Brief:
Before copying, set the images aside; then transcribe every entry below exactly.

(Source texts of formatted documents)
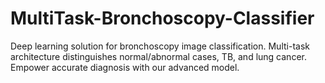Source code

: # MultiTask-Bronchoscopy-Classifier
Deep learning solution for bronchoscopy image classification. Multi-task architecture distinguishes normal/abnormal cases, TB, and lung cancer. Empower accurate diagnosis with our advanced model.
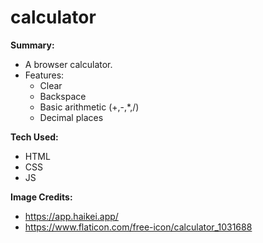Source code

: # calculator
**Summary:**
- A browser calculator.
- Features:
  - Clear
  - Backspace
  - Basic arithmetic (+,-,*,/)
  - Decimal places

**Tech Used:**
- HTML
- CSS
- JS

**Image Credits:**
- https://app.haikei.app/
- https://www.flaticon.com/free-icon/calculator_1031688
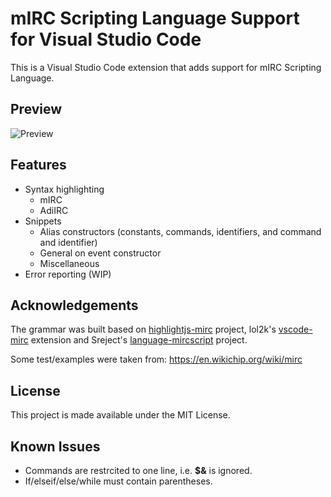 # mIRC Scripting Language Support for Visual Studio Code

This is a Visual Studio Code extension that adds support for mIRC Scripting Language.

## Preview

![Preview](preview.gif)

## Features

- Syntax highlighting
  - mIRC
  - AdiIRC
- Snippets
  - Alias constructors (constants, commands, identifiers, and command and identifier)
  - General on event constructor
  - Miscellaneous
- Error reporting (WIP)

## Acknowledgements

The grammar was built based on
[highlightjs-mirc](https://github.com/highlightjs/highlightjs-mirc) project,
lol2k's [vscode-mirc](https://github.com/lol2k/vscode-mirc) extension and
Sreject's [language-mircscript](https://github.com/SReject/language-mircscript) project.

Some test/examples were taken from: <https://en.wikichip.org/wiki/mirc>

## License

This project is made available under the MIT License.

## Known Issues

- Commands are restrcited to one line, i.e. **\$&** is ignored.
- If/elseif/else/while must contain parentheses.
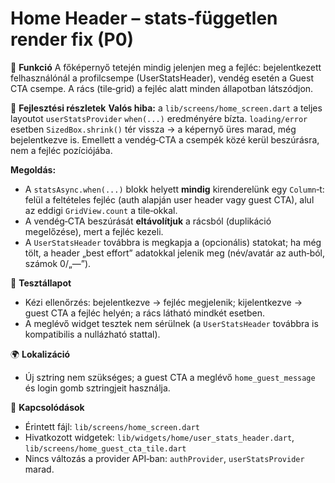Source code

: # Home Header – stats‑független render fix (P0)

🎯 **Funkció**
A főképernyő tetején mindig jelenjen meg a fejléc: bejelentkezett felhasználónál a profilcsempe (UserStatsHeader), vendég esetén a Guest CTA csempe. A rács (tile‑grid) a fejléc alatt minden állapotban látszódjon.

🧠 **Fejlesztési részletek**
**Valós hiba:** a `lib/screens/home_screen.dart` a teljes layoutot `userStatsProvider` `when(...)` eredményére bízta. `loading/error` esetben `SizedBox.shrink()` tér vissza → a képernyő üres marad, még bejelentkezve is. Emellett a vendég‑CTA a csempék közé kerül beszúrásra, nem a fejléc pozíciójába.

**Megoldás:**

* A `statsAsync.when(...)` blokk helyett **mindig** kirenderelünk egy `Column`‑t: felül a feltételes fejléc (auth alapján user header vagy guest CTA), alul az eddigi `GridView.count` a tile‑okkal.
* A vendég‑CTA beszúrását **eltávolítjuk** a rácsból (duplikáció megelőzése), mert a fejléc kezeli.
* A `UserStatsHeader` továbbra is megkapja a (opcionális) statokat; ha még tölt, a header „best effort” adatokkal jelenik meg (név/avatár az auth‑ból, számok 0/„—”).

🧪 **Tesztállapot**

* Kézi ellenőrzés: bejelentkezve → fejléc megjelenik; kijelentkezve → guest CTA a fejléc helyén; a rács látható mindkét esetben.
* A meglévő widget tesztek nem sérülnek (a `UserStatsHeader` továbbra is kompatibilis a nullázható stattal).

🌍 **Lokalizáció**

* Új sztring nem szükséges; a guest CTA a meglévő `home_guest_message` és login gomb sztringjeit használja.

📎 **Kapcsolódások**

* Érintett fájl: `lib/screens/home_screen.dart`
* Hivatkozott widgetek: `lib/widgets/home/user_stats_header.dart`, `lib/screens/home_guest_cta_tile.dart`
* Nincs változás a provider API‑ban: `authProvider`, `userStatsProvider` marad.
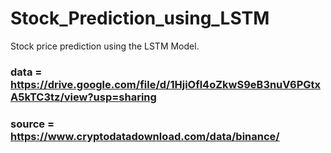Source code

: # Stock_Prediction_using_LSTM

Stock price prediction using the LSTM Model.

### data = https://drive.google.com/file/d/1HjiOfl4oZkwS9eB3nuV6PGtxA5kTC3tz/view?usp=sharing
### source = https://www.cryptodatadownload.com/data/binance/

Output:
Source code

: # MultiTask-Bronchoscopy-Classifier
Deep learning solution for bronchoscopy image classification. Multi-task architecture distinguishes normal/abnormal cases, TB, and lung cancer. Empower accurate diagnosis with our advanced model.
Source code

: # calculator
**Summary:**
- A browser calculator.
- Features:
  - Clear
  - Backspace
  - Basic arithmetic (+,-,*,/)
  - Decimal places

**Tech Used:**
- HTML
- CSS
- JS

**Image Credits:**
- https://app.haikei.app/
- https://www.flaticon.com/free-icon/calculator_1031688
 # mIRC Scripting Language Support for Visual Studio Code

This is a Visual Studio Code extension that adds support for mIRC Scripting Language.

## Preview

![Preview](preview.gif)

## Features

- Syntax highlighting
  - mIRC
  - AdiIRC
- Snippets
  - Alias constructors (constants, commands, identifiers, and command and identifier)
  - General on event constructor
  - Miscellaneous
- Error reporting (WIP)

## Acknowledgements

The grammar was built based on
[highlightjs-mirc](https://github.com/highlightjs/highlightjs-mirc) project,
lol2k's [vscode-mirc](https://github.com/lol2k/vscode-mirc) extension and
Sreject's [language-mircscript](https://github.com/SReject/language-mircscript) project.

Some test/examples were taken from: <https://en.wikichip.org/wiki/mirc>

## License

This project is made available under the MIT License.

## Known Issues

- Commands are restrcited to one line, i.e. **\$&** is ignored.
- If/elseif/else/while must contain parentheses.
Source code

: # Home Header – stats‑független render fix (P0)

🎯 **Funkció**
A főképernyő tetején mindig jelenjen meg a fejléc: bejelentkezett felhasználónál a profilcsempe (UserStatsHeader), vendég esetén a Guest CTA csempe. A rács (tile‑grid) a fejléc alatt minden állapotban látszódjon.

🧠 **Fejlesztési részletek**
**Valós hiba:** a `lib/screens/home_screen.dart` a teljes layoutot `userStatsProvider` `when(...)` eredményére bízta. `loading/error` esetben `SizedBox.shrink()` tér vissza → a képernyő üres marad, még bejelentkezve is. Emellett a vendég‑CTA a csempék közé kerül beszúrásra, nem a fejléc pozíciójába.

**Megoldás:**

* A `statsAsync.when(...)` blokk helyett **mindig** kirenderelünk egy `Column`‑t: felül a feltételes fejléc (auth alapján user header vagy guest CTA), alul az eddigi `GridView.count` a tile‑okkal.
* A vendég‑CTA beszúrását **eltávolítjuk** a rácsból (duplikáció megelőzése), mert a fejléc kezeli.
* A `UserStatsHeader` továbbra is megkapja a (opcionális) statokat; ha még tölt, a header „best effort” adatokkal jelenik meg (név/avatár az auth‑ból, számok 0/„—”).

🧪 **Tesztállapot**

* Kézi ellenőrzés: bejelentkezve → fejléc megjelenik; kijelentkezve → guest CTA a fejléc helyén; a rács látható mindkét esetben.
* A meglévő widget tesztek nem sérülnek (a `UserStatsHeader` továbbra is kompatibilis a nullázható stattal).

🌍 **Lokalizáció**

* Új sztring nem szükséges; a guest CTA a meglévő `home_guest_message` és login gomb sztringjeit használja.

📎 **Kapcsolódások**

* Érintett fájl: `lib/screens/home_screen.dart`
* Hivatkozott widgetek: `lib/widgets/home/user_stats_header.dart`, `lib/screens/home_guest_cta_tile.dart`
* Nincs változás a provider API‑ban: `authProvider`, `userStatsProvider` marad.
Source code

: # Stock_Prediction_using_LSTM

Stock price prediction using the LSTM Model.

### data = https://drive.google.com/file/d/1HjiOfl4oZkwS9eB3nuV6PGtxA5kTC3tz/view?usp=sharing
### source = https://www.cryptodatadownload.com/data/binance/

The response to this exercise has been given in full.